I'd like the full listing transcribed exactly, with no images included.

══════════════════════════════

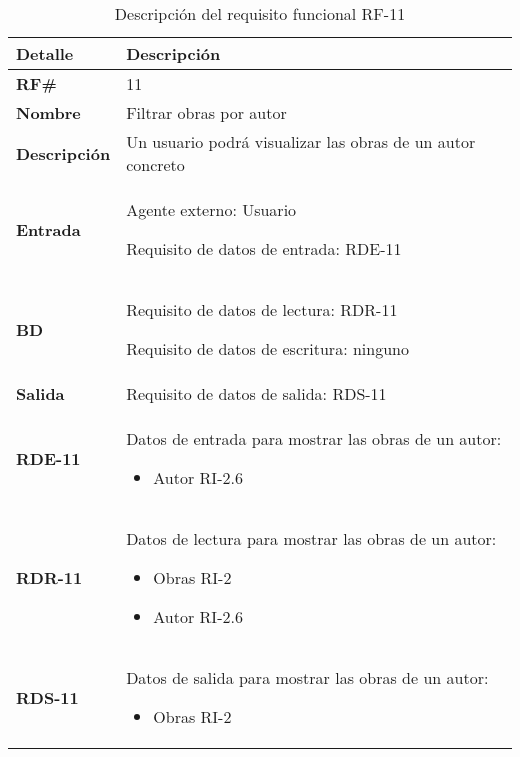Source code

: \begin{table}[H]
    \centering
    \begin{tabular}{|p{3cm}|p{8cm}|}
        \hline
        \rowcolor{lightgray}
        \textbf{Detalle} & \textbf{Descripción} \\
        \hline
        \textbf{RF\#} & 11 \\
        \hline
        \textbf{Nombre} & Filtrar obras por autor \\
        \hline
        \textbf{Descripción} & Un usuario podrá visualizar las obras de un autor
        concreto \\
        \hline
        \textbf{Entrada} &
        Agente externo: Usuario
        
        Requisito de datos de entrada: RDE-11 \\
        \hline
        \textbf{BD} &
        Requisito de datos de lectura: RDR-11
        
        Requisito de datos de escritura: ninguno \\
        \hline
        \textbf{Salida} & Requisito de datos de salida: RDS-11 \\
        \hline
        \textbf{RDE-11} & Datos de entrada para mostrar las obras de un autor:
            \begin{itemize}
                \item Autor RI-2.6
            \end{itemize} \\
        \hline
        \textbf{RDR-11} & Datos de lectura para mostrar las obras de un autor:
            \begin{itemize}
                \item Obras RI-2
                \item Autor RI-2.6
            \end{itemize} \\
        \hline
        \textbf{RDS-11} & Datos de salida para mostrar las obras de un autor:
            \begin{itemize}
                \item Obras RI-2
            \end{itemize} \\
        \hline
    \end{tabular}
    \caption{Descripción del requisito funcional RF-11}
    \label{tab:rf-11}
\end{table}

══════════════════════════════

▶ Response
Source code

: \begin{table}[H]
    \centering
    \begin{tabular}{|p{3cm}|p{8cm}|}
        \hline
        \rowcolor{lightgray}
        \textbf{Detalle} & \textbf{Descripción} \\
        \hline
        \textbf{RF\#} & 11 \\
        \hline
        \textbf{Nombre} & Filtrar obras por autor \\
        \hline
        \textbf{Descripción} & Un usuario podrá visualizar las obras de un autor
        concreto \\
        \hline
        \textbf{Entrada} &
        Agente externo: Usuario
        
        Requisito de datos de entrada: RDE-11 \\
        \hline
        \textbf{BD} &
        Requisito de datos de lectura: RDR-11
        
        Requisito de datos de escritura: ninguno \\
        \hline
        \textbf{Salida} & Requisito de datos de salida: RDS-11 \\
        \hline
        \textbf{RDE-11} & Datos de entrada para mostrar las obras de un autor:
            \begin{itemize}
                \item Autor RI-2.6
            \end{itemize} \\
        \hline
        \textbf{RDR-11} & Datos de lectura para mostrar las obras de un autor:
            \begin{itemize}
                \item Obras RI-2
                \item Autor RI-2.6
            \end{itemize} \\
        \hline
        \textbf{RDS-11} & Datos de salida para mostrar las obras de un autor:
            \begin{itemize}
                \item Obras RI-2
            \end{itemize} \\
        \hline
    \end{tabular}
    \caption{Descripción del requisito funcional RF-11}
    \label{tab:rf-11}
\end{table}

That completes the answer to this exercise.